Linux устал вручную воевать с уязвимостями — теперь за него всё делает маленький умный робот от AMD

Инженер AMD продолжает работу над улучшением безопасности процессоров Linux, предлагая новую систему управления защитами под названием Attack Vector Controls . Её цель — упростить настройку защит от уязвимостей, переключив фокус с индивидуальных патчей на классы и области угроз. Вместо того чтобы разбираться с каждым исправлением по отдельности, разработчики смогут применять защиты по типу атаки — что гораздо логичнее и проще в сопровождении.

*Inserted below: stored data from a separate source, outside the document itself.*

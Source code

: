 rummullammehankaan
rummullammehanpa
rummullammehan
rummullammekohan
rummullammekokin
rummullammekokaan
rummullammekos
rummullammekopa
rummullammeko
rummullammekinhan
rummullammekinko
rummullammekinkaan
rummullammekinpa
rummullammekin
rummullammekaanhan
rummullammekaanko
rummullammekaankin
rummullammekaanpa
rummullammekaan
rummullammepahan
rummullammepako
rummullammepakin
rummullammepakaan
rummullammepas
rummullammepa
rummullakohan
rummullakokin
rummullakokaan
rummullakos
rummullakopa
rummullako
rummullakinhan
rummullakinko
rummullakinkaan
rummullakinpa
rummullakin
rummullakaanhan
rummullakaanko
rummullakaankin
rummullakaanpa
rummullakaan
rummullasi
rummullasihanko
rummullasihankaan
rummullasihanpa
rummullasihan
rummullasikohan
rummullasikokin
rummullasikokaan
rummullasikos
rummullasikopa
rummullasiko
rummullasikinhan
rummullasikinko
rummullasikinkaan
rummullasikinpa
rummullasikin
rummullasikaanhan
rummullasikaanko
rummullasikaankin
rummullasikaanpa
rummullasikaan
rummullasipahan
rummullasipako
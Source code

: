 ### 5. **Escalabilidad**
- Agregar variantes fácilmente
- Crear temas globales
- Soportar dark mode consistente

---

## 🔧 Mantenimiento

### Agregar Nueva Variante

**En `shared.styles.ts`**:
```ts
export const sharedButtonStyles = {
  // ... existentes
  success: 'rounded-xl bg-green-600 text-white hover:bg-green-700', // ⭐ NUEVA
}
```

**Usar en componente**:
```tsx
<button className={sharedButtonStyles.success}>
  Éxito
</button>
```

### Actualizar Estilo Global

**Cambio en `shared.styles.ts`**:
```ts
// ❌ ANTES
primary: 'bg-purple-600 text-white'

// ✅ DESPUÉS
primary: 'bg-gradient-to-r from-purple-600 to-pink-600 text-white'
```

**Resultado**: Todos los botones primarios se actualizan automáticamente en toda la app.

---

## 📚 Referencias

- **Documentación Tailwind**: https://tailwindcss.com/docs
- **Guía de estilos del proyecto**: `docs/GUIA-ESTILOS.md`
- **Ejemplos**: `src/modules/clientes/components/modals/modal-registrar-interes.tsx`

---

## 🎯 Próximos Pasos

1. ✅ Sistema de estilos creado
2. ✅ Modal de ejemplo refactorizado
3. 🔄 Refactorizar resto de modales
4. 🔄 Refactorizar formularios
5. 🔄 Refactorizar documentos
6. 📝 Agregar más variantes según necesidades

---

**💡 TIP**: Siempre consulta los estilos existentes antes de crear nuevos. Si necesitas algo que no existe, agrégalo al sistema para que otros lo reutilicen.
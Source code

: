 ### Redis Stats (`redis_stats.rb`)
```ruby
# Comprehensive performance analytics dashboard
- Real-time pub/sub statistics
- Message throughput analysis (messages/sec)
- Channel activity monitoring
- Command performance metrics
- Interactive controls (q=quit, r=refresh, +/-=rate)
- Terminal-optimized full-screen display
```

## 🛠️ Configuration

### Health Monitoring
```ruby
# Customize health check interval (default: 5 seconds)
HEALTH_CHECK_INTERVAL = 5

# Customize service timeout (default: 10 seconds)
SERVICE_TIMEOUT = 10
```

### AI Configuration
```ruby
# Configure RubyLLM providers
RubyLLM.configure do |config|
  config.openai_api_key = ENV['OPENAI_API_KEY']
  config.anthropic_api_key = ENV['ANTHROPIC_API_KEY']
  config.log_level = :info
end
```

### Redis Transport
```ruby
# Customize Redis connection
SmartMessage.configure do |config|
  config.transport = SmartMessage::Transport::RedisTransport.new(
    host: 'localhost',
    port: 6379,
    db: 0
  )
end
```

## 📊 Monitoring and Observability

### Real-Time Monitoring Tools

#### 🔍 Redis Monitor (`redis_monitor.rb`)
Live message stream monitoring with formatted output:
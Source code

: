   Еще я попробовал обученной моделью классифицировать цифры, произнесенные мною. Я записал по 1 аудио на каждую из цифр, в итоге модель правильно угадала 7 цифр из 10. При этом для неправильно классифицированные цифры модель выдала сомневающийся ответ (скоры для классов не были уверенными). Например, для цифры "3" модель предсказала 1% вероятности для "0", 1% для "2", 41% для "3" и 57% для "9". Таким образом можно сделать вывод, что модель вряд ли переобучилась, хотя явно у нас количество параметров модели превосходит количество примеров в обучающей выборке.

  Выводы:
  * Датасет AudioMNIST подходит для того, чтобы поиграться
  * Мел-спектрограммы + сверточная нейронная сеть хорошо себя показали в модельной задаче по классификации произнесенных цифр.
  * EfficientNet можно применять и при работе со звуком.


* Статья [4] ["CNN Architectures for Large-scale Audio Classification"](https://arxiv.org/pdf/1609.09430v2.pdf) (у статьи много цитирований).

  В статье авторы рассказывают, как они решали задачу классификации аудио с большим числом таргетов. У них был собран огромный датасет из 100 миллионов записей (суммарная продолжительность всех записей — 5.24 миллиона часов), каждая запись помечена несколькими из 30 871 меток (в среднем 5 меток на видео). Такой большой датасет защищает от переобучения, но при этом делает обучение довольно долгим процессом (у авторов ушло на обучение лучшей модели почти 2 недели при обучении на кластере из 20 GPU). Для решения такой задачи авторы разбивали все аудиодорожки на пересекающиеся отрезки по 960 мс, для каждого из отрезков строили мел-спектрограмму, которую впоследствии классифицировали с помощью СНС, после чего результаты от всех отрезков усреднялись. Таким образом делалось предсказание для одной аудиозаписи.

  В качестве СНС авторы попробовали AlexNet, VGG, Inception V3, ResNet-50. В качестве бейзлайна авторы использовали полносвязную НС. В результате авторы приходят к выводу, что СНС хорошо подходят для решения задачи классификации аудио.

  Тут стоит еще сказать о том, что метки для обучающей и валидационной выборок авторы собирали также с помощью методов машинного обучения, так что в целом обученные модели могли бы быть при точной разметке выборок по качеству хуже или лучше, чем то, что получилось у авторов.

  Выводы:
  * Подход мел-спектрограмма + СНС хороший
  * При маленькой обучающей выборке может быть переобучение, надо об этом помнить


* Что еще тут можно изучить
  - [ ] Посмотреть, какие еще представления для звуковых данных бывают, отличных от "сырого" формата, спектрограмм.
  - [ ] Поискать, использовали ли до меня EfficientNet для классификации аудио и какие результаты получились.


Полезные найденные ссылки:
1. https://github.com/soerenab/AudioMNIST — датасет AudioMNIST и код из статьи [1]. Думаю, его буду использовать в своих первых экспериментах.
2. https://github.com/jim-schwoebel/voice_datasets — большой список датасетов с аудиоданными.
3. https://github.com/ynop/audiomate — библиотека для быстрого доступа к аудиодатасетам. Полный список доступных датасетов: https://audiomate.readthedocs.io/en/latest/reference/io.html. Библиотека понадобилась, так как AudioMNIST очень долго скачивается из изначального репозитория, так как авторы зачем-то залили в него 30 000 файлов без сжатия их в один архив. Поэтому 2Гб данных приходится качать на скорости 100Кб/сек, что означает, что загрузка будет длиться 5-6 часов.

Первая часть этой инициативы уже приближается к включению в ядро Linux 6.16. Накануне для этого были добавлены десятки патчей в специальную ветку x86/bugs основного репозитория TIP. Подготовка началась ещё в версии Linux 6.15, а теперь, с появлением работающего кода, проект почти готов к включению в основную ветку ядра.

AMD-инженер Дэвид Каплан, ведущий разработку, поясняет: новая логика структурирует работу с митигациями через набор унифицированных функций. Сначала вызывается функция select для каждой уязвимости, которая выбирает оптимальный способ защиты — если пользователь не задал его явно через параметры командной строки, используется режим AUTO. Затем, если защита зависит от других митигаций, может быть вызвана функция update, чтобы согласовать выбор. Наконец, функция apply включает выбранную защиту.

Такой подход позволяет проще управлять сложными сценариями, когда уязвимости взаимодействуют друг с другом. Это важно для современных процессоров, где патчи могут конфликтовать или влиять на производительность. Работа над полной реализацией Attack Vector Controls ещё продолжается, но уже сейчас видно, как она упростит жизнь разработчикам и администраторам.